To his right, hundreds of
meters away, and a little farther with each bob of the waters, the rig was going down with the sea-dragon still wrapped around its lower extremities. He heard the foghorn call, saw one of the legs crumble away, and then an immense tidal weariness closed over him.
He didn’t remember the helicopter finding him. He didn’t remember the thud of its rotors or being hauled out of the water on a winch line. There was just a long period of unconsciousness, and then the noise and vibration of the cabin, the sun coming in through the windows, the sky clear and blue and the sea unruffled. It took a few moments for it all to click in. Some part of his brain had skipped over the events since his arrival and was still working on the assumption that it had all worked out, that he had slept into a better future, a future where the world was new and clean and death just a fading memory.

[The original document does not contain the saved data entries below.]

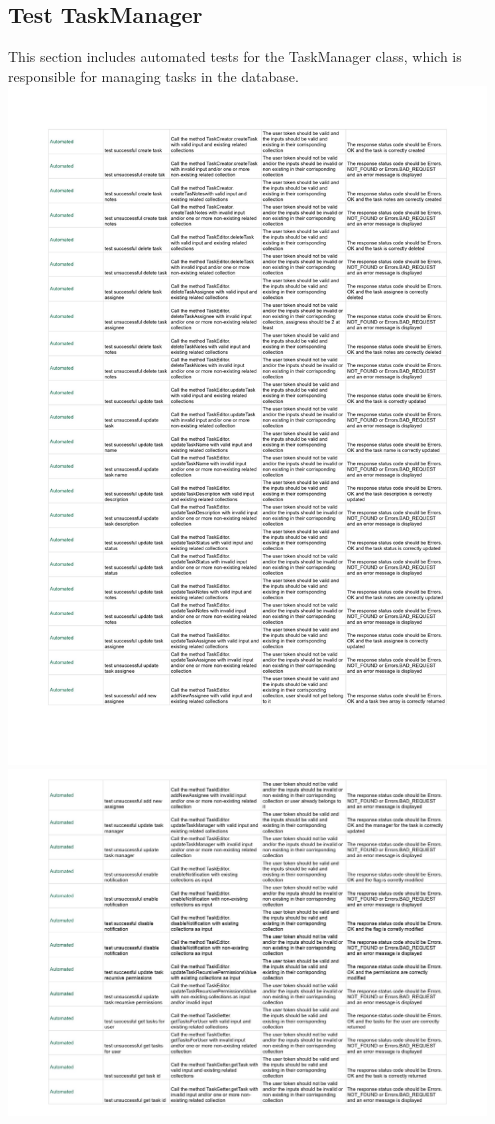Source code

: \documentclass{article}
\begin{document}
\subsection*{Test TaskManager}
This section includes automated tests for the TaskManager class, which is responsible for managing tasks in the database.
\newline
\includegraphics[width=0.95\textwidth]{images/Test_TaskManager-immagini-0.jpg}
\newline
\includegraphics[width=0.95\textwidth]{images/Test_TaskManager-immagini-1.jpg}
\end{document}
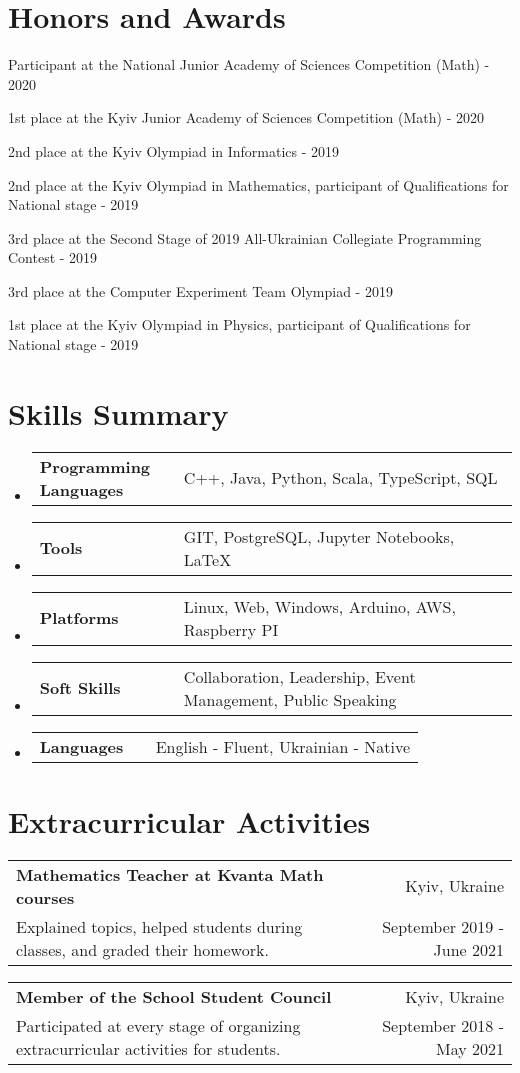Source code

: \documentclass[a4paper,21pt]{article}
\makeatletter
\newcommand{\nonBulletResumeSubheading}[4]{
  \vspace{-1pt}\normalsize{ \item[]
    \begin{tabular*}{0.97\textwidth}{l@{\extracolsep{\fill}}r}
      \textbf{#1} & #2 \\
      #3 & #4 \\
    \end{tabular*}}
    \vspace{-5pt}
}
\newcommand{\resumeSectionType}[2]{
  \item\begin{tabular*}{0.96\textwidth}[t]{
    p{0.3\linewidth}p{0.7\linewidth}
  }
    \textbf{#1} & #2
  \end{tabular*}\vspace{-6pt}
}
\newcommand{\resumeSubHeadingListStart}{\begin{itemize}[leftmargin=*]}
\newcommand{\resumeSubHeadingListEnd}{\end{itemize}}
\makeatother
\begin{document}
\vspace{-5pt}
\section{Honors and Awards}
\begin{description}[font=$\bullet$]
\item {Participant at the National Junior Academy of Sciences Competition (Math) - 2020}
\vspace{-5pt}
\item {1st place at the Kyiv Junior Academy of Sciences Competition (Math) - 2020}
\vspace{-5pt}
\item {2nd place at the Kyiv Olympiad in Informatics - 2019}
\vspace{-5pt}
\item {2nd place at the Kyiv Olympiad in Mathematics, participant of Qualifications for National stage - 2019}
\vspace{-5pt}
\item {3rd place at the Second Stage of 2019 All-Ukrainian Collegiate Programming Contest - 2019}
\vspace{-5pt}
\item {3rd place at the Computer Experiment Team Olympiad - 2019}
\vspace{-5pt}
\item {1st place at the Kyiv Olympiad in Physics, participant of Qualifications for National stage - 2019}
\end{description}


\vspace{-5pt}
\section{Skills Summary}
    \resumeSubHeadingListStart
        \resumeSectionType{Programming Languages}{C++, Java, Python, Scala, TypeScript, SQL}
        \resumeSectionType{Tools}{GIT, PostgreSQL, Jupyter Notebooks, \LaTeX}
        \resumeSectionType{Platforms}{Linux, Web, Windows, Arduino, AWS, Raspberry PI}
        \resumeSectionType{Soft Skills}{Collaboration, Leadership, Event Management, Public Speaking}
        \resumeSectionType{Languages}{English - Fluent, Ukrainian - Native}
    \resumeSubHeadingListEnd

\vspace{-6pt}
\section{Extracurricular Activities}
  \resumeSubHeadingListStart
	\nonBulletResumeSubheading
    {Mathematics Teacher at Kvanta Math courses}{Kyiv, Ukraine}
    {Explained topics, helped students during classes, and graded their homework.}{September 2019 - June 2021}
    \nonBulletResumeSubheading
    {Member of the School Student Council}{Kyiv, Ukraine}
    {Participated at every stage of organizing extracurricular activities for students.}{September 2018 - May 2021}

\resumeSubHeadingListEnd
\end{document}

“We got your signal,” Clausen said. “Took us a while to find you, even with the transponder on your jacket.”
It all came back to him. The rigs, the sleepers, the artilects, the sea-dragons. The absolute certainty that this was the only world he would know, followed by the realization—or, rather, the memory of having already come to the realization—that this was still better than dying. He thought back to what he had been planning to do before the sea-dragon came, and wanted to crush the memory and bury it where he buried every other shameful thing he had ever done.
“What about the rig?”
“Gone,” Clausen said. “Along with all the sleepers inside it. The dragon broke up shortly afterward. It’s a bad sign, that it held coherence for as long as it did. Means they’re getting better.”
“Our machines will just have to get better as well, won’t they.”
He thought she might spit the observation back at him, mock him for its easy triteness, when he knew so little of the war and the toll it had taken. But instead she nodded. “That’s all they can do. All we can hope for. And they will, of course. They always do. Otherwise we wouldn’t be here.” She looked down at his blanketed form. “Sorry you agreed to stay awake now?”